This episode made me want to make like a tree and leave

Doctor Who Spoilers

Well, it had to end at some time. After soaring so high recently, “In The Forest Of The Night” brings us crashing down to Earth with a bump, featuring some of the sloppiest writing and worst performances since the early days of Russell T Davies.

When a global forest springs up overnight, covering the whole Earth in vegetation, the Doctor is baffled and at a loss until he encounters a troubled and lost young girl. Meanwhile, Clara and Danny find their sleepover at the British Museum has become a survival trek through a wilderness teeming with the animals from London Zoo.

Sometimes you wonder how an episode made it past the first draft stage but with this one, I wondered if it had been through any other stage apart from a first draft on its way to the screen. There are some wonderful ideas here: the instant overnight forest, the Doctor’s struggle to get to grips with the problem, the concept that people who have lost someone are more attentive because they’re constantly looking, the idea of an environmental Gaia-inspired tale where nature is trying hard to save us rather than rid itself of us but the execution is just horrible. I was half expecting a story which would end up connecting to the Forest Of Cheam from the series one episode “The End Of The World” but instead we got a substandard school trip.

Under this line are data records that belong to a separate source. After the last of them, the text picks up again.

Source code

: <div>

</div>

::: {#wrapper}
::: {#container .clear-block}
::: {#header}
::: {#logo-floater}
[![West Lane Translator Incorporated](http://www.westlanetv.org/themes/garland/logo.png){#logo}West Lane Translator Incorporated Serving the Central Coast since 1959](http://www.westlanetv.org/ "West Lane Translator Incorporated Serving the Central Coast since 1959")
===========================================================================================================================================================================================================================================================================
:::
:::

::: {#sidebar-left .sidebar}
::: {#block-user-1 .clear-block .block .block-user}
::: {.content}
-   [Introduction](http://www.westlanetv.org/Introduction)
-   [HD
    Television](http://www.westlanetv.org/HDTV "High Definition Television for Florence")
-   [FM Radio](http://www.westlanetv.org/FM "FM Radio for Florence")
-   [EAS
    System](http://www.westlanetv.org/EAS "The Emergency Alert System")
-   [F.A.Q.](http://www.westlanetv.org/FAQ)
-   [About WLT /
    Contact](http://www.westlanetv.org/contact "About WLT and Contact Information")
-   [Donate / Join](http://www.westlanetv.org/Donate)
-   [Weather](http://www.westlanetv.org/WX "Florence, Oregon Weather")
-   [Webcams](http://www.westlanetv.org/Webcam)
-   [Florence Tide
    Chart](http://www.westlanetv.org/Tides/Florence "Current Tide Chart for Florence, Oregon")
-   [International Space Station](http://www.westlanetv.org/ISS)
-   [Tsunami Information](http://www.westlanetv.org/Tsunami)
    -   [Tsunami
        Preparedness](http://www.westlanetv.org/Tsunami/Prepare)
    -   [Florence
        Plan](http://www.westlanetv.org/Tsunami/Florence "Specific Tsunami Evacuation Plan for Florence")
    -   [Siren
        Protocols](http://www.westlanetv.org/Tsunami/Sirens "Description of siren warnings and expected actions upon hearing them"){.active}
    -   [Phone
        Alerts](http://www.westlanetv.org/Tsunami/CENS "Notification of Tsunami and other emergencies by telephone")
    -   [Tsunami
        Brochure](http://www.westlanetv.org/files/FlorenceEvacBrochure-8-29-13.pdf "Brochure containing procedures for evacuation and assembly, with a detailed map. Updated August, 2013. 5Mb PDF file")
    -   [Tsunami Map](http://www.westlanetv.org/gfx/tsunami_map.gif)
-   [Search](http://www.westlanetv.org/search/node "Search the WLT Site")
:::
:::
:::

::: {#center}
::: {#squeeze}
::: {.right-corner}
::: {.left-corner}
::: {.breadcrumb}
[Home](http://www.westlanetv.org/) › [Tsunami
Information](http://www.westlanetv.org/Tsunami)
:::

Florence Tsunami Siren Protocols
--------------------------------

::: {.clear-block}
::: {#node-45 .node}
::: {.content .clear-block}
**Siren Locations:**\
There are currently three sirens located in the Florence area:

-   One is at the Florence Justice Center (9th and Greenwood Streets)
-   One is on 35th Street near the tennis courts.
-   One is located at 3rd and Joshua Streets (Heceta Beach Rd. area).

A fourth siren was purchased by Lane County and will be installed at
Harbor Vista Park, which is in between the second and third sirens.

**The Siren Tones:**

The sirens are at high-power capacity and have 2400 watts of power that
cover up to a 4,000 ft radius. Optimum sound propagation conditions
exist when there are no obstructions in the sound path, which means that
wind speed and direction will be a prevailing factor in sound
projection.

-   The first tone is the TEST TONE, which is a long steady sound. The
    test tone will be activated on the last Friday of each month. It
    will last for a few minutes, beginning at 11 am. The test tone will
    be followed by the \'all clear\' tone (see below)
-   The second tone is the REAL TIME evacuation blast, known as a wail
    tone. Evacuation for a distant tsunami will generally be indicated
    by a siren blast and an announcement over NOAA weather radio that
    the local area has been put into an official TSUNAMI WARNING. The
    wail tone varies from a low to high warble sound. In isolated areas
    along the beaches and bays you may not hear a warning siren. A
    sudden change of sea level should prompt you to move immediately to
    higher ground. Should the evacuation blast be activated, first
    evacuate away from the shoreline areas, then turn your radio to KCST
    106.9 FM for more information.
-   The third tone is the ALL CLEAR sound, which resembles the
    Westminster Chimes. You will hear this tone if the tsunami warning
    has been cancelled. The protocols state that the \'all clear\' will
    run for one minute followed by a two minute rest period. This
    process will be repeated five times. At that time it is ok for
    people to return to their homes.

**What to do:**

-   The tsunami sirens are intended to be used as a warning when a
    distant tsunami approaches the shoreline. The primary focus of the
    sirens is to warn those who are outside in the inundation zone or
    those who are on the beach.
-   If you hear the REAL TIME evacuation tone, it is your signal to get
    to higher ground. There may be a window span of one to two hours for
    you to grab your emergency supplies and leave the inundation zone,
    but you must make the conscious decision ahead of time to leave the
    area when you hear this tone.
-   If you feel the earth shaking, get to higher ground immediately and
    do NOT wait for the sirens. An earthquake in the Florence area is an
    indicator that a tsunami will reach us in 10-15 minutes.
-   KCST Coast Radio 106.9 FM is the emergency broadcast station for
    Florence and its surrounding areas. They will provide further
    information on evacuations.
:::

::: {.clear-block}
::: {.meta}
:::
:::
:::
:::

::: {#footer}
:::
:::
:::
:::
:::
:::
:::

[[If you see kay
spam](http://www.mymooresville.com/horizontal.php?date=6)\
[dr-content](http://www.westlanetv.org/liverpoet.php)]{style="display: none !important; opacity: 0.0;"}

The random group of (stage) school children as the ‘gifted and talented’ field trip are uniformly awful. Their characters are crudely drawn but the performances make them even worse, particularly Ashley Foster’s Bradley and his “anger management” issues. So much time is wasted with their squabbling, their simplistic character traits and their improbable tendency to deliver exposition when the script requires it that you end up starting to hope the world does end. The one exception – maybe – is Abigail Eames’ Maebh (yeah, I had to look up the spelling). She does well with what she’s given but her story and backstory are so rushed that they don’t really hang together and her centrality to the story isn’t fully or satisfactorily explained.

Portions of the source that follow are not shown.